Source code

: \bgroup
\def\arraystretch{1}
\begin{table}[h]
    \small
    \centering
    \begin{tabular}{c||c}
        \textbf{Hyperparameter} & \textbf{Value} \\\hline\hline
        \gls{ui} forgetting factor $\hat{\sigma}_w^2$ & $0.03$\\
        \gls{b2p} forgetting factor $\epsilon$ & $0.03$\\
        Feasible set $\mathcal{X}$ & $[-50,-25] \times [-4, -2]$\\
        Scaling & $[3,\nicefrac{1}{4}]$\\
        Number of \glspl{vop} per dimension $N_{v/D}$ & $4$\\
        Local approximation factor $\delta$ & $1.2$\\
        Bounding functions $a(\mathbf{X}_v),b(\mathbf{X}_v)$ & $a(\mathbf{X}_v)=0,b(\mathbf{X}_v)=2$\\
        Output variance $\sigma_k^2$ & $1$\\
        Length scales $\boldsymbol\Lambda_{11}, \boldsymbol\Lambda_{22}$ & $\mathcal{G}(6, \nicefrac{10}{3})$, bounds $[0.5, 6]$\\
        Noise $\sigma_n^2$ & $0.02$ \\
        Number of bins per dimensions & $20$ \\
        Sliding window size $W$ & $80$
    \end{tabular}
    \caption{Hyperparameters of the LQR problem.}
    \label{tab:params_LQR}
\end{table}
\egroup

● ● ● ●

- [WHAT IS REQUIRED]: Once you have read the entries above, copy them out exactly as they were given.

- [RESULT OF THE EXERCISE]:
Source code

: \bgroup
\def\arraystretch{1}
\begin{table}[h]
    \small
    \centering
    \begin{tabular}{c||c}
        \textbf{Hyperparameter} & \textbf{Value} \\\hline\hline
        \gls{ui} forgetting factor $\hat{\sigma}_w^2$ & $0.03$\\
        \gls{b2p} forgetting factor $\epsilon$ & $0.03$\\
        Feasible set $\mathcal{X}$ & $[-50,-25] \times [-4, -2]$\\
        Scaling & $[3,\nicefrac{1}{4}]$\\
        Number of \glspl{vop} per dimension $N_{v/D}$ & $4$\\
        Local approximation factor $\delta$ & $1.2$\\
        Bounding functions $a(\mathbf{X}_v),b(\mathbf{X}_v)$ & $a(\mathbf{X}_v)=0,b(\mathbf{X}_v)=2$\\
        Output variance $\sigma_k^2$ & $1$\\
        Length scales $\boldsymbol\Lambda_{11}, \boldsymbol\Lambda_{22}$ & $\mathcal{G}(6, \nicefrac{10}{3})$, bounds $[0.5, 6]$\\
        Noise $\sigma_n^2$ & $0.02$ \\
        Number of bins per dimensions & $20$ \\
        Sliding window size $W$ & $80$
    \end{tabular}
    \caption{Hyperparameters of the LQR problem.}
    \label{tab:params_LQR}
\end{table}
\egroup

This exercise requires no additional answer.